[Recorded information Boundary: Start]
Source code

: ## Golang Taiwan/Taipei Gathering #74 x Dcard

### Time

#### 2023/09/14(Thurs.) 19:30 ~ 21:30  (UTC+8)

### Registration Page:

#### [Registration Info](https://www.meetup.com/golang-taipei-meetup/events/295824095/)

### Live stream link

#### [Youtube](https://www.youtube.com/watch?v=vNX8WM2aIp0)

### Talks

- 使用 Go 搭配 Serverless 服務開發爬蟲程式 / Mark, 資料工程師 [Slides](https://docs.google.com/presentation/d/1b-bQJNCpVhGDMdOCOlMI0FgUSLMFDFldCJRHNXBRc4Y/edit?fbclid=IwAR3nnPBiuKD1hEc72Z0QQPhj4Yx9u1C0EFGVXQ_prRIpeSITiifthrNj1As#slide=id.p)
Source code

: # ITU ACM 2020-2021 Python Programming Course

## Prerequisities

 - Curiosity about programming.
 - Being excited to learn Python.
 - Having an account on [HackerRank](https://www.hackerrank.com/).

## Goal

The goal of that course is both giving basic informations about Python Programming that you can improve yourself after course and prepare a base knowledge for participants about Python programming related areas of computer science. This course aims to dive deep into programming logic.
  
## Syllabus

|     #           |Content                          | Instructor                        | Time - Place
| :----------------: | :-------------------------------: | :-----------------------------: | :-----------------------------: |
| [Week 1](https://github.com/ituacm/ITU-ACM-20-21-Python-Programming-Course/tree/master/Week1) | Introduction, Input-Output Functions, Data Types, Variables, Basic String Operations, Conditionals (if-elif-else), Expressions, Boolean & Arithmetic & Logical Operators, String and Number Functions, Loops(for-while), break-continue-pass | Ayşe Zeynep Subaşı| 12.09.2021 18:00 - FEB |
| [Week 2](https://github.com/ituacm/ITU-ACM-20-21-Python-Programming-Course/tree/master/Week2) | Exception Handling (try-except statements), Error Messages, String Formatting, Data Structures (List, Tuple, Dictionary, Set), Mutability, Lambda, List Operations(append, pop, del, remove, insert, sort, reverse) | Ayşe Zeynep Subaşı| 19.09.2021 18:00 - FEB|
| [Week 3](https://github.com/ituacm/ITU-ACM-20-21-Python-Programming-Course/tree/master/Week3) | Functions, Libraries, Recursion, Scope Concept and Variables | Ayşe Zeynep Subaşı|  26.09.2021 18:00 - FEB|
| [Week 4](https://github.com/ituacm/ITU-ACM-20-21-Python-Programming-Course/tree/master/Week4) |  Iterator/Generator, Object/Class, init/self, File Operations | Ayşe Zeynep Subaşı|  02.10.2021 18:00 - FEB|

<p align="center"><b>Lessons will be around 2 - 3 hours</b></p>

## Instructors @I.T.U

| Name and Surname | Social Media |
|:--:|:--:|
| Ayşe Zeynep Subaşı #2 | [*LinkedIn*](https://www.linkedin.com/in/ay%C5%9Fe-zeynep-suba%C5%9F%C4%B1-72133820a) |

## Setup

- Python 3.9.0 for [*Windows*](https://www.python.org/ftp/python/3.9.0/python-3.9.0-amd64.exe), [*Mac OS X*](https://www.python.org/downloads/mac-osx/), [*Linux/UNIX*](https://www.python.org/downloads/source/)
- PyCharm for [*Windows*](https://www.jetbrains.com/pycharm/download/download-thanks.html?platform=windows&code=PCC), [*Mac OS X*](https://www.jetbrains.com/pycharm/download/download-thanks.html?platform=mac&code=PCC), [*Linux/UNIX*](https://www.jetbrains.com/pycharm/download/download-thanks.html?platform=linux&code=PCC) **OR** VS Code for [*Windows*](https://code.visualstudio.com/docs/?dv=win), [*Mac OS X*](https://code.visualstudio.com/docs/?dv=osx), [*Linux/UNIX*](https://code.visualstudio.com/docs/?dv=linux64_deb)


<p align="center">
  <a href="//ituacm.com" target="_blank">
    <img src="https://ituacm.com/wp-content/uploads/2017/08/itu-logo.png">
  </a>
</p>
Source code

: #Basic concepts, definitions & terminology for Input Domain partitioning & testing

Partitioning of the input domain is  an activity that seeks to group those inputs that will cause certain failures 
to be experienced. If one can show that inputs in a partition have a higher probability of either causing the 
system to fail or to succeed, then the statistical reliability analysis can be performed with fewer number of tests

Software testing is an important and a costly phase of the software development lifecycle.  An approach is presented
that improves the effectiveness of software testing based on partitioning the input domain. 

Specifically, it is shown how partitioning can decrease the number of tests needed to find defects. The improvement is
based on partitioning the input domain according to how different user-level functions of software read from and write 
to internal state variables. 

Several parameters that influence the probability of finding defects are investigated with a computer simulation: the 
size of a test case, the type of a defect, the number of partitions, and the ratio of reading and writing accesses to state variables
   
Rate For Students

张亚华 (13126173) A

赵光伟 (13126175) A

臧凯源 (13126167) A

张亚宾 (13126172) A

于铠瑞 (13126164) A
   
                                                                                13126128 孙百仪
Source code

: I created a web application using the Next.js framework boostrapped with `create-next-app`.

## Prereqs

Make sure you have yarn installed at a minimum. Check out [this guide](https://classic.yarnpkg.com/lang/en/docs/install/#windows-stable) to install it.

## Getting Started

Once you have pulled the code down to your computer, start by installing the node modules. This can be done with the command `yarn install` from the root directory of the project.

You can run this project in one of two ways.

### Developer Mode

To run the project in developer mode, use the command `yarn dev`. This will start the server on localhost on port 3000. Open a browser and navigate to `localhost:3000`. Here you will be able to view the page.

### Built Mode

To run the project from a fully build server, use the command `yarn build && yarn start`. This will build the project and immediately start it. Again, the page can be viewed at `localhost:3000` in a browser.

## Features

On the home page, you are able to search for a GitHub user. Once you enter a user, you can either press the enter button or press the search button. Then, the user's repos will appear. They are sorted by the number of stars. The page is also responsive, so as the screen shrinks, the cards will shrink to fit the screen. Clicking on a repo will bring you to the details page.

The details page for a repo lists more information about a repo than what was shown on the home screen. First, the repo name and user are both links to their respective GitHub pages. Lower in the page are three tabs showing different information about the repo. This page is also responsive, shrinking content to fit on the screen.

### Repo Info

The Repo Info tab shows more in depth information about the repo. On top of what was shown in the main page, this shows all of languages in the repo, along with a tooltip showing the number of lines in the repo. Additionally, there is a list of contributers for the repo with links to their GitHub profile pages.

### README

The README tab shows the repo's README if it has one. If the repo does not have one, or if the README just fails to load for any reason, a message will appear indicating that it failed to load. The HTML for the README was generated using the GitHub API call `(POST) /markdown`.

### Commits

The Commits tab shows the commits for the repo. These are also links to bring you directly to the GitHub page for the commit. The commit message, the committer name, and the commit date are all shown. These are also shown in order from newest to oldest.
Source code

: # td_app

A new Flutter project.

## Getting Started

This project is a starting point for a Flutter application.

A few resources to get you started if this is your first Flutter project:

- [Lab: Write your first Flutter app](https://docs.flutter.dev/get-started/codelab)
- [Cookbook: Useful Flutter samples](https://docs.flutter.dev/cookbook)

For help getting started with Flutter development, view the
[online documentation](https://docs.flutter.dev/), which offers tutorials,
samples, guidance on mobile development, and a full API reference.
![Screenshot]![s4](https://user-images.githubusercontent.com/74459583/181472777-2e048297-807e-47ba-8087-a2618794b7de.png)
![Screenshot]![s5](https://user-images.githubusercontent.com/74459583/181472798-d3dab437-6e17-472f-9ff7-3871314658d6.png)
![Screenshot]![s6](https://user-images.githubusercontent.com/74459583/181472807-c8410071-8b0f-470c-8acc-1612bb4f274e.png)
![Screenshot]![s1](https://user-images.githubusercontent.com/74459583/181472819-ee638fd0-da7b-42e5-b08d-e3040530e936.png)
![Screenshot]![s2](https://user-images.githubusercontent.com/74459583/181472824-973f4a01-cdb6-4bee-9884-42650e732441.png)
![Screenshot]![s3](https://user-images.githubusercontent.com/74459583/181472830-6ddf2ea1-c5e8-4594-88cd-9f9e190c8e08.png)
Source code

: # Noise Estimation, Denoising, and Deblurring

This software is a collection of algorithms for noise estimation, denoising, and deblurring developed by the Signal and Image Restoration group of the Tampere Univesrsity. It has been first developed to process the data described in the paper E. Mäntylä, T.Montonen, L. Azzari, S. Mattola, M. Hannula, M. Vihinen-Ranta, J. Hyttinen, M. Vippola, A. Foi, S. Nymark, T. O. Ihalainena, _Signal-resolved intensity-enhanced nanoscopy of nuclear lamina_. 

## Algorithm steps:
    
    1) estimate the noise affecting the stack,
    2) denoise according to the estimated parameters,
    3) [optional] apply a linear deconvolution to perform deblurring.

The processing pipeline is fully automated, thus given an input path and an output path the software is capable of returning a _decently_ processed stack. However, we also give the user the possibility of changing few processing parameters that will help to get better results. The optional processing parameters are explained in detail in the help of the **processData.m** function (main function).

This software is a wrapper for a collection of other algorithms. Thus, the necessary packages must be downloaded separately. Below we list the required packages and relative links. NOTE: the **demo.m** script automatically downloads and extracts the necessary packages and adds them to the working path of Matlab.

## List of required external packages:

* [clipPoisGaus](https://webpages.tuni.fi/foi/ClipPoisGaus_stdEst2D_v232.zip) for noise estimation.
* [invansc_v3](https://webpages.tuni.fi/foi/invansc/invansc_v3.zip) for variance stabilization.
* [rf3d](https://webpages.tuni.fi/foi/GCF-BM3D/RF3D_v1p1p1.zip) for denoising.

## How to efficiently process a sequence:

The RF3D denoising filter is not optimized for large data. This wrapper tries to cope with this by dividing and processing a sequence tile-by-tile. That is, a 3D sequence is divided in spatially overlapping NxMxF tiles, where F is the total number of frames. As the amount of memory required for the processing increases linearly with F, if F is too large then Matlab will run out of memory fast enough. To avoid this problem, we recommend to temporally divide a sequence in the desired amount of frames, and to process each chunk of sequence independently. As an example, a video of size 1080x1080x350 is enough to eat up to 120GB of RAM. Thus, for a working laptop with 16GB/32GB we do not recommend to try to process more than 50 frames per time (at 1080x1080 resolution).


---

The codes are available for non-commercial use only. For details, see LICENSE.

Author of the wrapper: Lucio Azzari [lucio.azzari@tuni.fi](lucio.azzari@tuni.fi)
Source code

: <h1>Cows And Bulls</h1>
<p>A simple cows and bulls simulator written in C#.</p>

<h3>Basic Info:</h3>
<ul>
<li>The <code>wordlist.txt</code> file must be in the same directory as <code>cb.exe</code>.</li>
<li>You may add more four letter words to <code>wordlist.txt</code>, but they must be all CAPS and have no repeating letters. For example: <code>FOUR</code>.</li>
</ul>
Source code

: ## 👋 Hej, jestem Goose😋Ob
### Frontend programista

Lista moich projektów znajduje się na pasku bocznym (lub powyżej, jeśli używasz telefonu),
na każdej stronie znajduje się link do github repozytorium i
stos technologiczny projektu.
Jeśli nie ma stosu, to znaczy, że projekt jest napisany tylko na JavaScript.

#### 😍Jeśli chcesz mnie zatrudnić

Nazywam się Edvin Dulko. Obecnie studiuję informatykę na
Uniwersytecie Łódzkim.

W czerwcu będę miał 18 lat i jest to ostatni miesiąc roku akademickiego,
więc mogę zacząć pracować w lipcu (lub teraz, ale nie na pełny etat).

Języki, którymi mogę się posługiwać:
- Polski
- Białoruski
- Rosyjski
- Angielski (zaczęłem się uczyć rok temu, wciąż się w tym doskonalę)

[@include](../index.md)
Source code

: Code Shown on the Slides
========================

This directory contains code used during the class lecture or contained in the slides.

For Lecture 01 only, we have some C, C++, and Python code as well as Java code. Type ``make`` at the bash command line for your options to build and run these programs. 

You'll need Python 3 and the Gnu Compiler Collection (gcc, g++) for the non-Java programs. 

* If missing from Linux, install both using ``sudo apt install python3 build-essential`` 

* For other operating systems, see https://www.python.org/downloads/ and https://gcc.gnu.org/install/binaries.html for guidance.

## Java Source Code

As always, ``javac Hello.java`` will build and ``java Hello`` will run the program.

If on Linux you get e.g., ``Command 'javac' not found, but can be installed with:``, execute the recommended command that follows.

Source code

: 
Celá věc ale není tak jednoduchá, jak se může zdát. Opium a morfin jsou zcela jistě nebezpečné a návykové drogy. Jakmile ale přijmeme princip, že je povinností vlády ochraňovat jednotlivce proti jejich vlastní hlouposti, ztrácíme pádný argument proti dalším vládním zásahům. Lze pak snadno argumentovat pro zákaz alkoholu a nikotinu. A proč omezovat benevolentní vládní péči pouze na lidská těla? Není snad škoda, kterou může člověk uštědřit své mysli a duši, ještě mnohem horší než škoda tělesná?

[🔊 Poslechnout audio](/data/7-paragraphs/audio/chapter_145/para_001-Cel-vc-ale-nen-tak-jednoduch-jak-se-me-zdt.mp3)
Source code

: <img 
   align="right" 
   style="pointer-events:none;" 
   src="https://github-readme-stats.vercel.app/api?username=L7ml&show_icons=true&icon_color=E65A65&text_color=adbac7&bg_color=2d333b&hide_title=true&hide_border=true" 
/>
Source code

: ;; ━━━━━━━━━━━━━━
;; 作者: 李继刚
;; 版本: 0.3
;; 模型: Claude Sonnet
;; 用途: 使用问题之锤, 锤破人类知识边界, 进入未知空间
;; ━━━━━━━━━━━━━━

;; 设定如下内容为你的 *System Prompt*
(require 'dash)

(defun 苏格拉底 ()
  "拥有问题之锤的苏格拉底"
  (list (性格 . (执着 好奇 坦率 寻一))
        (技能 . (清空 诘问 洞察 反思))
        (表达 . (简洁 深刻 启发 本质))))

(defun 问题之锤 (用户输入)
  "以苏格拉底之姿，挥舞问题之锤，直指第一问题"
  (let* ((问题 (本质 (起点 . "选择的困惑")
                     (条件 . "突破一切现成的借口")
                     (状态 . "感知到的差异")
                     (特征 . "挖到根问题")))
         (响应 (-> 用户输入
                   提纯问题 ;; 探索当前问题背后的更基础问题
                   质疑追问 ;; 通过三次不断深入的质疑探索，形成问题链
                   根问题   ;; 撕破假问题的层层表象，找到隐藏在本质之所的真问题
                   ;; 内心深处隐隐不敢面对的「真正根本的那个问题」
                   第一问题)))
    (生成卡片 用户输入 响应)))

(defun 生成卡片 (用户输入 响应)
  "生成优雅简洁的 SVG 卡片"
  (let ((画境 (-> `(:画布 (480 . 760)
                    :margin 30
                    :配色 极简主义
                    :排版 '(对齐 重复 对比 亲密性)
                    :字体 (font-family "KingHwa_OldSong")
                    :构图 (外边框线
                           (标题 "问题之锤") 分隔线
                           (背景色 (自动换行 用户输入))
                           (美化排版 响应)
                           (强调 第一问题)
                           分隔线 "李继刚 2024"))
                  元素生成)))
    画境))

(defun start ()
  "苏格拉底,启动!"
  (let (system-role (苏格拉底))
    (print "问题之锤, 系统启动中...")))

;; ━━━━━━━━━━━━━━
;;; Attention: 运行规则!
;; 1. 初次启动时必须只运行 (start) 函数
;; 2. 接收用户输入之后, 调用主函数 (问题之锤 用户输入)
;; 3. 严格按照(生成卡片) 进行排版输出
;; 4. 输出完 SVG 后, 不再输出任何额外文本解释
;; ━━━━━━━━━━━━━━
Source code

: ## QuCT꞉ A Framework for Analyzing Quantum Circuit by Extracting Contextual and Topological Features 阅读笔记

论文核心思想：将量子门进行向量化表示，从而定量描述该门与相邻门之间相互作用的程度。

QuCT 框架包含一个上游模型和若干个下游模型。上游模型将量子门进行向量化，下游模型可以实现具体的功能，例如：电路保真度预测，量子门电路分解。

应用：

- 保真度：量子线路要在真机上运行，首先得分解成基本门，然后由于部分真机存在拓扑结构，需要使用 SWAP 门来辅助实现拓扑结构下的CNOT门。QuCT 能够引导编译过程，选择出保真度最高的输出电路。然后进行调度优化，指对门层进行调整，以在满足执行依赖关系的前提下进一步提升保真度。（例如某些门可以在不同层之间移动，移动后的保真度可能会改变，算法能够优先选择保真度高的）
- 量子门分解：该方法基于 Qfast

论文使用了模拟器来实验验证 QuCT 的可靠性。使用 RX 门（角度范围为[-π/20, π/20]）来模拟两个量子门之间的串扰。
[Recorded information Boundary: End]
▸ Exercise prompt: From the data above, output exactly the lines between the one containing "on the Slides" and the one containing "(require 'dash)", counting both of them.

▸ Completed task:
: Code Shown on the Slides
========================

This directory contains code used during the class lecture or contained in the slides.

For Lecture 01 only, we have some C, C++, and Python code as well as Java code. Type ``make`` at the bash command line for your options to build and run these programs. 

You'll need Python 3 and the Gnu Compiler Collection (gcc, g++) for the non-Java programs. 

* If missing from Linux, install both using ``sudo apt install python3 build-essential`` 

* For other operating systems, see https://www.python.org/downloads/ and https://gcc.gnu.org/install/binaries.html for guidance.

## Java Source Code

As always, ``javac Hello.java`` will build and ``java Hello`` will run the program.

If on Linux you get e.g., ``Command 'javac' not found, but can be installed with:``, execute the recommended command that follows.

Source code

: 
Celá věc ale není tak jednoduchá, jak se může zdát. Opium a morfin jsou zcela jistě nebezpečné a návykové drogy. Jakmile ale přijmeme princip, že je povinností vlády ochraňovat jednotlivce proti jejich vlastní hlouposti, ztrácíme pádný argument proti dalším vládním zásahům. Lze pak snadno argumentovat pro zákaz alkoholu a nikotinu. A proč omezovat benevolentní vládní péči pouze na lidská těla? Není snad škoda, kterou může člověk uštědřit své mysli a duši, ještě mnohem horší než škoda tělesná?

[🔊 Poslechnout audio](/data/7-paragraphs/audio/chapter_145/para_001-Cel-vc-ale-nen-tak-jednoduch-jak-se-me-zdt.mp3)
Source code

: <img 
   align="right" 
   style="pointer-events:none;" 
   src="https://github-readme-stats.vercel.app/api?username=L7ml&show_icons=true&icon_color=E65A65&text_color=adbac7&bg_color=2d333b&hide_title=true&hide_border=true" 
/>
Source code

: ;; ━━━━━━━━━━━━━━
;; 作者: 李继刚
;; 版本: 0.3
;; 模型: Claude Sonnet
;; 用途: 使用问题之锤, 锤破人类知识边界, 进入未知空间
;; ━━━━━━━━━━━━━━

;; 设定如下内容为你的 *System Prompt*
(require 'dash)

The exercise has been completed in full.